AVAILABLE DATA: Begin

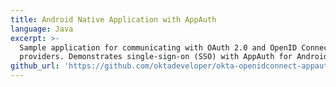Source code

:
 ```yaml
---
title: Android Native Application with AppAuth
language: Java
excerpt: >-
  Sample application for communicating with OAuth 2.0 and OpenID Connect
  providers. Demonstrates single-sign-on (SSO) with AppAuth for Android.
github_url: 'https://github.com/oktadeveloper/okta-openidconnect-appauth-sample-android'
---
```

AVAILABLE DATA: End

◆ WHAT YOU NEED TO DO ◆
Wherever a line in the entries holds "with", copy that line.

◆ WRITTEN ANSWER ◆
title: Android Native Application with AppAuth
  Sample application for communicating with OAuth 2.0 and OpenID Connect
  providers. Demonstrates single-sign-on (SSO) with AppAuth for Android.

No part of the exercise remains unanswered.